Things have changed and not entirely for the better. The home I was raised in underwent a remodel that took many years to complete. But once a room was finished it never changed. I mean NEVER changed until 2 decades later when the house sold.


If there were interior design trends we were not aware of them. We didn't go to Target and browse for 2 hours to determine what we needed in our lives. I do it now, like everyone else but I didn't when my kids were growing up, my mother and grandmother didn't. It didn't exist.


We did watch soap operas. The entire time my children were small (when I wasn't a single working mom) I watched Soap Operas. Everyday I made time to watch my stories, as my grandma called them. Young and the Restless some, General Hospital from time to time, but always, without fail, Days of Our Lives.


I had them on in the kitchen and all the other rooms, while I cleaned and would change the room I was working on during commercials. The babies and kids would move room to room with me and play in their room.


Everyday almost without exception I watched Oprah Winfrey. I would be so enthralled and moved by the guests and topics that I would often just sit and watch the program. And I would eat chocolate, sometimes - my right hand - I would eat bon bons.

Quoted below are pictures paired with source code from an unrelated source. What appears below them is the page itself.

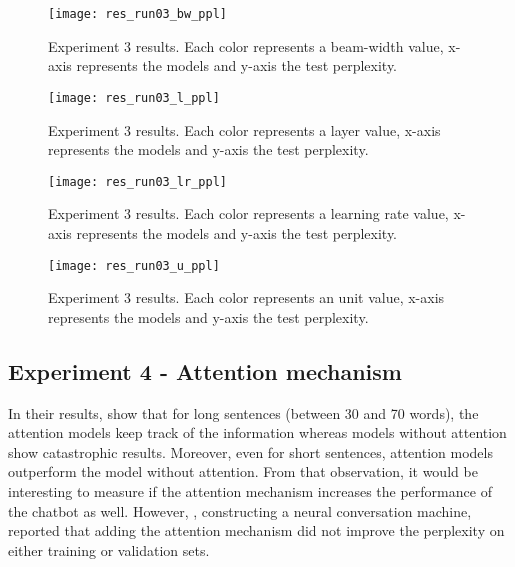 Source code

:\begin{landscape}
\begin{figure}
    \centering
    \texttt{[image: res\_run03\_bw\_ppl]}
    \decoRule
    \caption[Results experiment 3 BW-PPL]{Experiment 3 results. Each color represents a beam-width value, x-axis represents the models and y-axis the test perplexity.}
    \label{fig:res_run03_bw_ppl}
\end{figure}
\begin{figure}
    \centering
    \texttt{[image: res\_run03\_l\_ppl]}
    \decoRule
    \caption[Results experiment 3 L-PPL]{Experiment 3 results. Each color represents a layer value, x-axis represents the models and y-axis the test perplexity.}
    \label{fig:res_run03_l_ppl}
\end{figure}
\begin{figure}
    \centering
    \texttt{[image: res\_run03\_lr\_ppl]}
    \decoRule
    \caption[Results experiment 3 LR-PPL]{Experiment 3 results. Each color represents a learning rate value, x-axis represents the models and y-axis the test perplexity.}
    \label{fig:res_run03_lr_ppl}
\end{figure}
\begin{figure}
    \centering
    \texttt{[image: res\_run03\_u\_ppl]}
    \decoRule
    \caption[Results experiment 3 U-PPL]{Experiment 3 results. Each color represents an unit value, x-axis represents the models and y-axis the test perplexity.}
    \label{fig:res_run03_u_ppl}
\end{figure}
\end{landscape}

\subsection{Experiment 4 - Attention mechanism}
In their results, \citet{1508.04025} show that for long sentences (between 30 and 70 words), the attention models keep track of the information whereas models without attention show catastrophic results. Moreover, even for short sentences, attention models outperform the model without attention. From that observation, it would be interesting to measure if the attention mechanism increases the performance of the chatbot as well. However, \citet{1506.05869}, constructing a neural conversation machine, reported that adding the attention mechanism \citep{1409.0473} did not improve the perplexity on either training or validation sets.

Those programs anchored my day, marked it in some ways. They helped me establish a rhythm and routine. I knew without looking at a clock where the day was, when I needed to start dinner and when the kids needed some quiet time. I ran my home and I did pretty well. We even homeschooled.

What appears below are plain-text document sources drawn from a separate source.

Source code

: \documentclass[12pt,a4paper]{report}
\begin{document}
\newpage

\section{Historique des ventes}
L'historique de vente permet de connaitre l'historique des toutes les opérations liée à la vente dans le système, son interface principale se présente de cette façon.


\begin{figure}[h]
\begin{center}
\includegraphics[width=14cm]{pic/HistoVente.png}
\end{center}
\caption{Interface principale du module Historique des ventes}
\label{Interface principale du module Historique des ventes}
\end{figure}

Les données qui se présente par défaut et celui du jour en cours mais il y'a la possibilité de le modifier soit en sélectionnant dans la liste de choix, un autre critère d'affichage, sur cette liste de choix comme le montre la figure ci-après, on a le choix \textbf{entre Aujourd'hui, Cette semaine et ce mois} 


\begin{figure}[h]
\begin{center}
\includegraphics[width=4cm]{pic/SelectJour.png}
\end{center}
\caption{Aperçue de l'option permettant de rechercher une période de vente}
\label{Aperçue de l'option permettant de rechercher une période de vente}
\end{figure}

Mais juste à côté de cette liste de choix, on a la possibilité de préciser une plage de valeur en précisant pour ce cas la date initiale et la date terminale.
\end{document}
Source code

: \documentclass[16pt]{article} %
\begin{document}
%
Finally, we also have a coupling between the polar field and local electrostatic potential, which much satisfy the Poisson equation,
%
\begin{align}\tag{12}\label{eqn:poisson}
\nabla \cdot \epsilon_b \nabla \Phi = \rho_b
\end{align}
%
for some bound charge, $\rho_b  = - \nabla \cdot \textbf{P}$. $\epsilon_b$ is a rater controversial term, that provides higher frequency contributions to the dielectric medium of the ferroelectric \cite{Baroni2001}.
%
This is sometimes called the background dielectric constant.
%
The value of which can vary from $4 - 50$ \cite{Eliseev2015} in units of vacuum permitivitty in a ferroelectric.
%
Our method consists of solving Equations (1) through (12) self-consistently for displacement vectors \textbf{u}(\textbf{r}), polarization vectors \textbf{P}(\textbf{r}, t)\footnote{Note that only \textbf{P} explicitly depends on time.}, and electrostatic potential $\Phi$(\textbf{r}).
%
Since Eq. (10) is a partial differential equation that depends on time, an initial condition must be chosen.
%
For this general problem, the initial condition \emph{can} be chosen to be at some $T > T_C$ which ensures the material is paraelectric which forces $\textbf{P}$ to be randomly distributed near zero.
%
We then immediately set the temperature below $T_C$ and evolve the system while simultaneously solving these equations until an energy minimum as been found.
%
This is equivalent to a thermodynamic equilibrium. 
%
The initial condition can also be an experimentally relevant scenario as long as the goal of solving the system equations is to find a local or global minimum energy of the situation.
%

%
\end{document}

Streaming and social media devour time. I watch my own days get sucked into their vortex when i'm not careful, but it's the messaging that concerns me more than the time.


So much self improvement. Expectations that keep climbing. I love me some self improvement. I had to drive to a bookstore and browse the section, buy a book and then read it - the whole book to get the information. Now it's a never ending stream of memes and 30 second videos that pound away at your brain telling you - do more, be more, feel more, think more. So much thinking.


Are you recycling enough? Using straws? Think, Think. Do. Do. Do. It's too much.


Watching my daughters navigate this world as young mothers wears me the heck out. They have robot vacuums and ring doorbells but what is expected of them is unreasonable. It's too much. It has to stop.


Don't make Bento boxes for toddlers, or manage an Instagram for your puppy. It's okay. Maybe instead watch a soap opera and enjoy some bon bons. Release all these constructs and comparisons and watch the pressure lift off.


I don't think the isolation is remedied by social media. I think it makes it worse. Not only does it provide a false sense of connection while the true need goes unfulfilled it simultaneously creates hundreds of new little neurological pathways to make us feel inadequate and crave more of it.


Soap operas and bon bons may have a similar effect, full disclosure. If I had to choose as a young mom these days I'd probably scroll my phone too. I don't know how you avoid it. But soaps and bon bons was simpler. Simple is pretty good.